There are two completely different types of AI spending happening right now.

Speculative Spending (Vulnerable to Correction):

  • VC-funded AI startups with no revenue, burning cash on customer acquisition
  • Companies adding “AI” to pitch decks for valuation bumps
  • Consumer-focused AI products expecting immediate mass adoption
  • “AI strategy consultants” selling roadmaps and frameworks

This spending depends on continued cheap capital and inflated expectations. When the timeline correction comes, this dies first.

Strategic Infrastructure Spending (Survives Correction):

  • Microsoft, Google, Amazon, Oracle building data centers
  • Enterprise AI-assisted development (my 80-hour platform)
  • Internal productivity tools delivering measurable ROI
  • Brownfield modernization projects with clear cost savings

This spending isn’t for quarterly returns. It’s existential.

A co-founder put it bluntly: “Circular bets have been propping up capital markets for a very long time. So long as we have a Navy, you can keep buying.”

His point: The big players (Microsoft, Google, Amazon) aren’t playing the consumer market game. They’re playing the strategic infrastructure game. They’re building what they need to exist in 10 years.

This is “Navy spending.” It doesn’t stop in a recession. It accelerates.

Why This Matters:

When the correction comes:

  • The speculative spending crashes (funding winter, startup failures, “AI washing” exposed)
  • The strategic spending continues (Microsoft doesn’t stop building Azure AI because the stock market corrected)

The question I’m asking myself: Am I delivering real ROI right now?
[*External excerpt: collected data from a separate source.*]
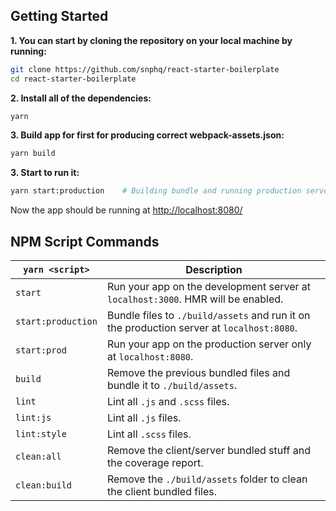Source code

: ## Getting Started

**1. You can start by cloning the repository on your local machine by running:**

```bash
git clone https://github.com/snphq/react-starter-boilerplate
cd react-starter-boilerplate
```

**2. Install all of the dependencies:**

```bash
yarn
```

**3. Build app for first for producing correct webpack-assets.json:**

```bash
yarn build
```

**3. Start to run it:**

```bash
yarn start:production    # Building bundle and running production server
```

Now the app should be running at [http://localhost:8080/](http://localhost:8080/)


## NPM Script Commands

`yarn <script>`|Description
------------------|-----------
`start`|Run your app on the development server at `localhost:3000`. HMR will be enabled.
`start:production`|Bundle files to `./build/assets` and run it on the production server at `localhost:8080`.
`start:prod`|Run your app on the production server only at `localhost:8080`.
`build`|Remove the previous bundled files and bundle it to `./build/assets`.
`lint`|Lint all `.js` and `.scss` files.
`lint:js`|Lint all `.js` files.
`lint:style`|Lint all `.scss` files.
`clean:all`|Remove the client/server bundled stuff and the coverage report.
`clean:build`|Remove the `./build/assets` folder to clean the client bundled files.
Or am I promising returns in a future that depends on the bubble staying inflated?

That’s the difference between Amazon (survived dot-com) and Pets.com (liquidated in 268 days).


This is Part 1 of a 3-part series. Part 2 covers tactical guidance by role. Part 3 explores real patterns I’m seeing and what I’m actually doing about it.

If you’re working through these questions yourself, I’d be interested to hear what you’re seeing. These are just the patterns I’m noticing—for now.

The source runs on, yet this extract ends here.